(Stored data entries)
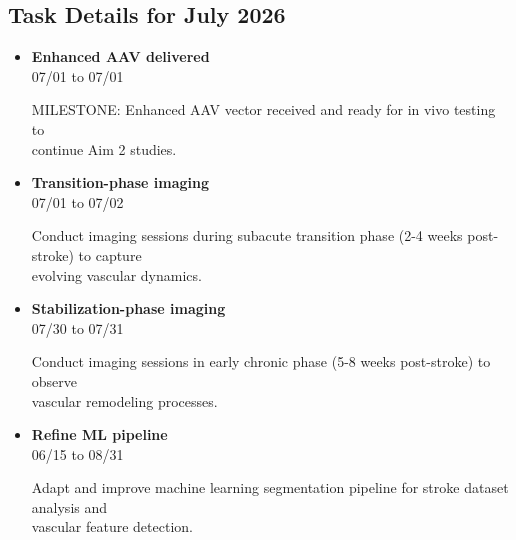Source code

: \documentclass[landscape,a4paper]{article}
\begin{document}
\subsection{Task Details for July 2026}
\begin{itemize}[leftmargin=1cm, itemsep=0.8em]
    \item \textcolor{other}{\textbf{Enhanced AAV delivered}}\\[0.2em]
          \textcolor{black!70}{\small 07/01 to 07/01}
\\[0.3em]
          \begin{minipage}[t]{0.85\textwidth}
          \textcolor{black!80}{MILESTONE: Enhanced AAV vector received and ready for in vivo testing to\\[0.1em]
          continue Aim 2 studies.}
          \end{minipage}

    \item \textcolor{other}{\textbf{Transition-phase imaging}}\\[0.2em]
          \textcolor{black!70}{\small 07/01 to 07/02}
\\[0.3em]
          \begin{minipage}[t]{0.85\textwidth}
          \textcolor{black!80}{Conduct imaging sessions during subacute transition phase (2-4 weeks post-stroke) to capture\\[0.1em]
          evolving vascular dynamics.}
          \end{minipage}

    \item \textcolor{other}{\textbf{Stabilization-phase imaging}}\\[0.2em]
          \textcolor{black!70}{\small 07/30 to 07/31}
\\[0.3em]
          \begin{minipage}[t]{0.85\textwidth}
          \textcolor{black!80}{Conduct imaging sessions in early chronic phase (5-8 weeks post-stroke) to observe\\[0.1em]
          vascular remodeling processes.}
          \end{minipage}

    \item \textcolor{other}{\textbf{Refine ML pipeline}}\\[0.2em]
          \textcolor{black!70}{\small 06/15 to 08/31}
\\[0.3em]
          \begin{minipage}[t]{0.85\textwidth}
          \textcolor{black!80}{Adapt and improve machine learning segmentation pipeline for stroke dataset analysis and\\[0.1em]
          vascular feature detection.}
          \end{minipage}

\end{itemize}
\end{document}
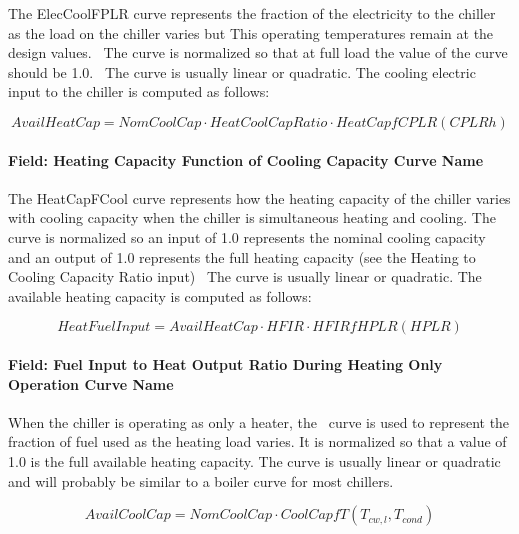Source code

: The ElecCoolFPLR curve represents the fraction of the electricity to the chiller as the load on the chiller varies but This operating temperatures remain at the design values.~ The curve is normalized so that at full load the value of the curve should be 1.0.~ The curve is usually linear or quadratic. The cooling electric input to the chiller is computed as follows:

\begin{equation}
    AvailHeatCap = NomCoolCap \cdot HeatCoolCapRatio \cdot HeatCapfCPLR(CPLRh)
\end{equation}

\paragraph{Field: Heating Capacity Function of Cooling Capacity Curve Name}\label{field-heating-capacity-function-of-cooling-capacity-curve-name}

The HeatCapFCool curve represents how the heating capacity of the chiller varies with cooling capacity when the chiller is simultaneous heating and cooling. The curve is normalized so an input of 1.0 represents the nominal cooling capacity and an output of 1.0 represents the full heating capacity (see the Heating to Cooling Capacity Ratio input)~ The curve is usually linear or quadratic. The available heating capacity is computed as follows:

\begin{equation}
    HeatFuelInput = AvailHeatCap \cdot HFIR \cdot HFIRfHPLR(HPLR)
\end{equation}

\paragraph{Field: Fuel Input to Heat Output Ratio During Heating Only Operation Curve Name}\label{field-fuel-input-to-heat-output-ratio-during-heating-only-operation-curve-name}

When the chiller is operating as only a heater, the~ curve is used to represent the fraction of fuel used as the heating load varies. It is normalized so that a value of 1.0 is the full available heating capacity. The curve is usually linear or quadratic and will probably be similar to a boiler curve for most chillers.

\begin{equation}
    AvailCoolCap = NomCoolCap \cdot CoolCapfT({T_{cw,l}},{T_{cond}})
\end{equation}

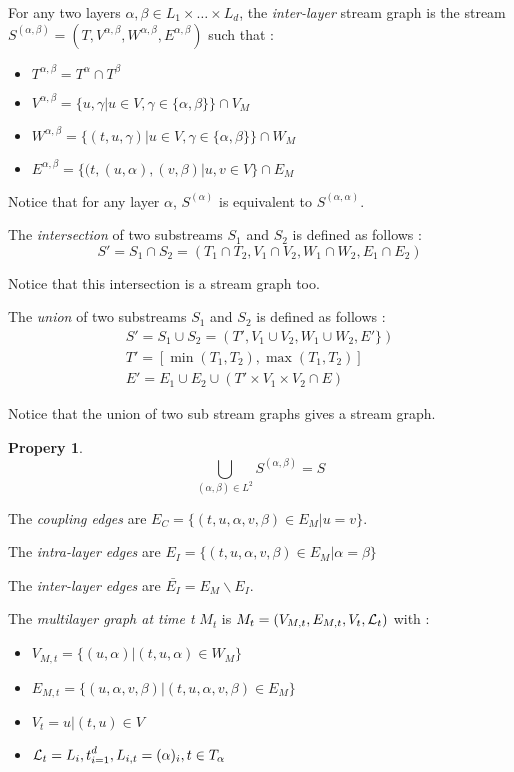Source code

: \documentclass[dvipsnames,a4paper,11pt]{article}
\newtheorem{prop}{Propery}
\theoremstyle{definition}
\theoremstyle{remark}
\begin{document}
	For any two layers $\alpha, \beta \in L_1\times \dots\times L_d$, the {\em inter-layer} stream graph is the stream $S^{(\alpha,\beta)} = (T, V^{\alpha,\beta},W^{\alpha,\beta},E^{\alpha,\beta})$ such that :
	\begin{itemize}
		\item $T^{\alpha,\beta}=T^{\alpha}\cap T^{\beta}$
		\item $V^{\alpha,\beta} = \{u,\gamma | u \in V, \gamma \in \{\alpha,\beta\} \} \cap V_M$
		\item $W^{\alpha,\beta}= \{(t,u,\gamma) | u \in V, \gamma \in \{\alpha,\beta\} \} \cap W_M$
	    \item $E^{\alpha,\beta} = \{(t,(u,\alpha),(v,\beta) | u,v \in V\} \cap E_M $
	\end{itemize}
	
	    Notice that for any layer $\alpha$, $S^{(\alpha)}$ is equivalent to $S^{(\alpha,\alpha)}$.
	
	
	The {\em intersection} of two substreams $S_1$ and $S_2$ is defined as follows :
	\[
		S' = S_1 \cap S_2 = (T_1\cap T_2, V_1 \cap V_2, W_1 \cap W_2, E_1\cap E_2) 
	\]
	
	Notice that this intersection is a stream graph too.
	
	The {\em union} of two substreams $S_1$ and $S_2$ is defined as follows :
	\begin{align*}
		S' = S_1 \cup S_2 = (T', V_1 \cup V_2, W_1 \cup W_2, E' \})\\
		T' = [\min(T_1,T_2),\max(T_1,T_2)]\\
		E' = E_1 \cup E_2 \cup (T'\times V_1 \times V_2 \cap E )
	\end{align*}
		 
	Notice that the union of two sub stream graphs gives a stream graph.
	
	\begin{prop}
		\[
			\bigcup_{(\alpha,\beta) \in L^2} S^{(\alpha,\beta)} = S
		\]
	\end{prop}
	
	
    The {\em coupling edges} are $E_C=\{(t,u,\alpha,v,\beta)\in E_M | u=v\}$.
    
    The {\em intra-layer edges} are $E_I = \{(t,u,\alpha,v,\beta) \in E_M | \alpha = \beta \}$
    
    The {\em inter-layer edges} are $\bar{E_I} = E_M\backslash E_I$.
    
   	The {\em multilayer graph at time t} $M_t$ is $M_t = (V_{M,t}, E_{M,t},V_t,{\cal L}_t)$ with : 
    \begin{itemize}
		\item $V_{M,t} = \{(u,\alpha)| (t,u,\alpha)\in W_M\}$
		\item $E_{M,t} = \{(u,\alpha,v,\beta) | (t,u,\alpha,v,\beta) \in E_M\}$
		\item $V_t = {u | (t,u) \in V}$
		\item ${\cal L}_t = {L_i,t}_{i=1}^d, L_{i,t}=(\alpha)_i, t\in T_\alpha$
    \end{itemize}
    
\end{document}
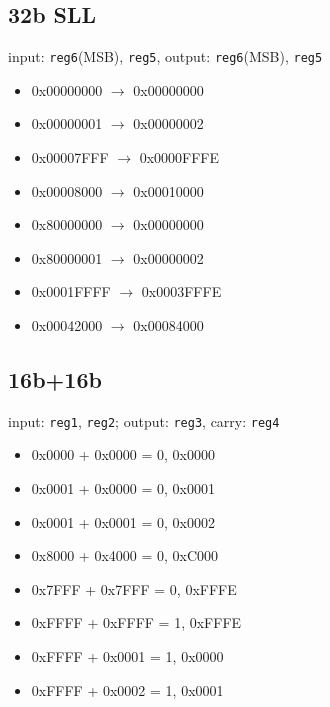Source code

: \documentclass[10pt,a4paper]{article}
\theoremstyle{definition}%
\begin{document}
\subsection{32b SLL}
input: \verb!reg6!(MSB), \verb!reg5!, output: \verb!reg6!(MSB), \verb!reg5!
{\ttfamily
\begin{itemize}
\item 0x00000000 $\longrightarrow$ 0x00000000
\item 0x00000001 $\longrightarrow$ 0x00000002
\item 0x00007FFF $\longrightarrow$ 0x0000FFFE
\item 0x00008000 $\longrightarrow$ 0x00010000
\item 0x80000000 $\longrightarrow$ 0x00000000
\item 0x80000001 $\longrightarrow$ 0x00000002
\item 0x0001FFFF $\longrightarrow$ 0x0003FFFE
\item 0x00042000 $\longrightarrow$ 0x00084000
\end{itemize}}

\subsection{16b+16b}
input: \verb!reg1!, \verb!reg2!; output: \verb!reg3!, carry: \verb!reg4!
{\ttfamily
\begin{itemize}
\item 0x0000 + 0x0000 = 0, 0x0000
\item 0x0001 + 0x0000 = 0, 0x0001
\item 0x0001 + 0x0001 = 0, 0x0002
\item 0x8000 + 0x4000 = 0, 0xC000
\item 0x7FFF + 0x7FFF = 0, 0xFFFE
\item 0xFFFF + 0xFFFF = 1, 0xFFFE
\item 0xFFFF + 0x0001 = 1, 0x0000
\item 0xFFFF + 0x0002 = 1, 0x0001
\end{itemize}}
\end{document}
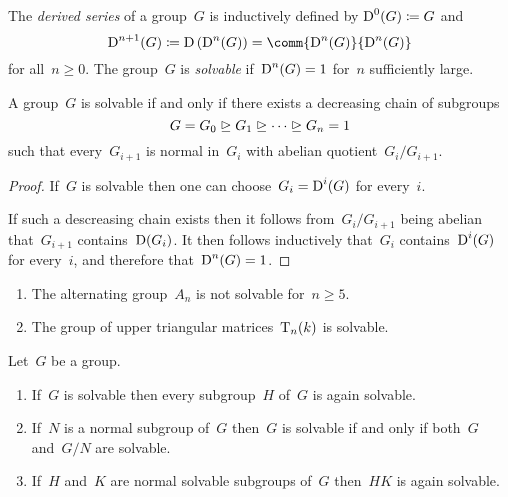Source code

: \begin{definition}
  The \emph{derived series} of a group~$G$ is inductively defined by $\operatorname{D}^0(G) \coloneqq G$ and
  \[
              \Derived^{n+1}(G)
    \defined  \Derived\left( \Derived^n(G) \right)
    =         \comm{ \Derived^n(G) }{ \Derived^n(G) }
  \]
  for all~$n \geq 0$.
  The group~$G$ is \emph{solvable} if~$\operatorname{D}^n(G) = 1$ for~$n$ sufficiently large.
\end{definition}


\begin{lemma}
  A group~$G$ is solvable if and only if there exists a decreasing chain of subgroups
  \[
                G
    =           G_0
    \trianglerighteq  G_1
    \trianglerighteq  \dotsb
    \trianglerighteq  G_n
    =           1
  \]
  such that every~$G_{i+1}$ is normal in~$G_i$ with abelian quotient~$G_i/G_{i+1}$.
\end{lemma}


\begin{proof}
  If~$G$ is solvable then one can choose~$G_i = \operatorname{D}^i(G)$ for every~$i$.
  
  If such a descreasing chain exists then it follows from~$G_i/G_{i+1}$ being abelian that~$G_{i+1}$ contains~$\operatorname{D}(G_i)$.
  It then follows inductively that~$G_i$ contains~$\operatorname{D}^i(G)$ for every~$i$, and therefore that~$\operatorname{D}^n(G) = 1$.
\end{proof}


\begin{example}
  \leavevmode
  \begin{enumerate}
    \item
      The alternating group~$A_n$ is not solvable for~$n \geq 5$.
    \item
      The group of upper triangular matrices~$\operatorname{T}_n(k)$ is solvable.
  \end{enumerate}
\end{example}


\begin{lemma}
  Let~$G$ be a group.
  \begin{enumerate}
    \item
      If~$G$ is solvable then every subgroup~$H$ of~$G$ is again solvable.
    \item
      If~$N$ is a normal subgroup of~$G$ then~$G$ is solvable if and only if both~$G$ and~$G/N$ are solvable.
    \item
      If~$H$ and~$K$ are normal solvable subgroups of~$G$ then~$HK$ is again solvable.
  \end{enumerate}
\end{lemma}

**Activity**:
Make a copy of each line in the records that has the word "value".

**Solution for this exercise**:
: The ElecCoolFPLR curve represents the fraction of the electricity to the chiller as the load on the chiller varies but This operating temperatures remain at the design values.~ The curve is normalized so that at full load the value of the curve should be 1.0.~ The curve is usually linear or quadratic. The cooling electric input to the chiller is computed as follows:
When the chiller is operating as only a heater, the~ curve is used to represent the fraction of fuel used as the heating load varies. It is normalized so that a value of 1.0 is the full available heating capacity. The curve is usually linear or quadratic and will probably be similar to a boiler curve for most chillers.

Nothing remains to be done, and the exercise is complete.